L'Adultera
Und so war es, und so ist es geblieben.«
»Es fehlt ihm aber doch wirklich an Bildung und Erziehung.«
»Ach, ich bitte Sie, Reiff, gehen Sie mir mit Bildung und Erziehung. Das sind so zwei ganz moderne Wörter, die der ›Große Mann‹ aufgebracht haben könnte, so sehr haß ich sie. Bildung und Erziehung. Erstlich ist es in der Regel nicht viel damit, und wenn es mal was ist, dann ist es auch noch nichts. Glauben Sie mir, es wird überschätzt. Und kommt auch nur bei uns vor. Und warum? Weil wir nichts Besseres haben. Wer gar nichts hat, der ist gebildet. Wer aber soviel hat wie van der Straaten, der braucht all die Dummheiten nicht. Er hat einen guten Verstand und einen guten Witz und, was noch mehr sagen will, einen guten Kredit. Bildung, Bildung. Es ist zum Lachen.«
»Ich weiß doch nicht, ob Sie recht haben, Duquede.
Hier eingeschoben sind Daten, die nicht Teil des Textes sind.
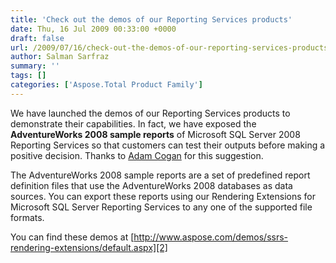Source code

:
 ```yaml
---
title: 'Check out the demos of our Reporting Services products'
date: Thu, 16 Jul 2009 00:33:00 +0000
draft: false
url: /2009/07/16/check-out-the-demos-of-our-reporting-services-products/
author: Salman Sarfraz
summary: ''
tags: []
categories: ['Aspose.Total Product Family']
---
```


We have launched the demos of our Reporting Services products to demonstrate their capabilities. In fact, we have exposed the **AdventureWorks 2008 sample reports** of Microsoft SQL Server 2008 Reporting Services so that customers can test their outputs before making a positive decision. Thanks to [Adam Cogan][1] for this suggestion.

The AdventureWorks 2008 sample reports are a set of predefined report definition files that use the AdventureWorks 2008 databases as data sources. You can export these reports using our Rendering Extensions for Microsoft SQL Server Reporting Services to any one of the supported file formats.

You can find these demos at [http://www.aspose.com/demos/ssrs-rendering-extensions/default.aspx][2]




[1]: http://www.ssw.com.au/ssw/Employees/EmployeesProfile.aspx?EmpID=AC
[2]: http://www.aspose.com/demos/ssrs-rendering-extensions/default.aspx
Ja, wenn es geblieben wäre wie früher. Junggesellenwirtschaft. Aber nun hat er die junge Frau geheiratet, jung und schön und klug...«
»Nu, nu, Reiff. Nur nicht extravagant. Es ist damit nicht so weit her, wie Sie glauben; sie ist 'ne Fremde, französische Schweiz, und an allem Fremden verkucken sich die Berliner. Das ist wie Amen in der Kirche. Sie hat so ein bißchen Genfer Chic. Aber was will das am Ende sagen? Alles, was die Genfer haben, ist doch auch bloß aus zweiter Hand. Und nun gar klug. Ich bitte Sie, was heißt klug? Er ist viel klüger. Oder glauben Sie, daß es auf 'ne französische Vokabel ankommt? oder auf den ›Erlkönig‹? Ich gebe zu, sie hat ein paar niedliche Manierchen und weiß sich unter Umständen ein Air zu geben. Aber es ist nicht viel dahinter, alles Firlefanz, und wird kolossal überschätzt.«
»Ich weiß doch nicht, ob Sie recht haben«, wiederholte der Polizeirat. »Und dann ist sie doch schließlich von Familie.«
Duquede lachte. »Nein, Reiff,
das
ist sie nun schließlich nicht. Und ich sag Ihnen, da haben wir den Punkt, auf den ich keinen Spaß verstehe. Caparoux. Es klingt nach was. Zugestanden. Aber was heißt es denn am Ende? Rotkapp oder Rotkäppchen. Das ist ein Märchenname, aber kein Adelsname. Ich habe mich darum gekümmert und nachgeschlagen. Und im Vertrauen, Reiff, es gibt gar keine de Caparoux.«
»Aber bedenken Sie doch den Major! Er hat alle Sorten Stolz und wird sich doch schwerlich eine Mesalliance nachsagen lassen wollen.«
»Ich kenn ihn besser. Er ist ein Streber. Oder sagen wir einfach, er ist ein Generalstäbler. Ich hasse die ganze Gesellschaft, und glauben Sie mir, Reiff, ich weiß, warum. Unsre Generalstäbler werden überschätzt, kolossal überschätzt.«
»Ich weiß doch nicht, ob Sie recht haben«, ließ sich der Polizeirat ein drittes Mal vernehmen. »Bedenken Sie bloß, was Stoffel gesagt hat. Und nachher kam es auch so. Aber ich will nur von Gryczinski sprechen. Wie liebenswürdig benahm er sich heute wieder! Wie liebenswürdig und wie vornehm.«
»Ah, bah, vornehm. Ich bilde mir auch ein, zu wissen, was vornehm ist. Und ich sag Ihnen, Reiff, Vornehmheit ist anders. Vornehm! Ein Schlaukopf ist er und weiter nichts. Oder glauben Sie, daß er die kleine Rotblondine mit den ewigen Schmachtaugen geheiratet hat, weil sie Caparoux hieß oder meinetwegen auch de Caparoux? Er hat sie geheiratet, weil sie die Schwester ihrer Schwester ist. Du himmlischer Vater, daß ich einem Polizeirat solche Lektion halten muß.«
Der Polizeirat, dessen Schwachheiten nach der erotischen Seite hin lagen, las aus diesen andeutenden Worten ein Liebesverhältnis zwischen dem Major und Melanie heraus und sah den langen hagren Duquede von der Seite her betroffen an.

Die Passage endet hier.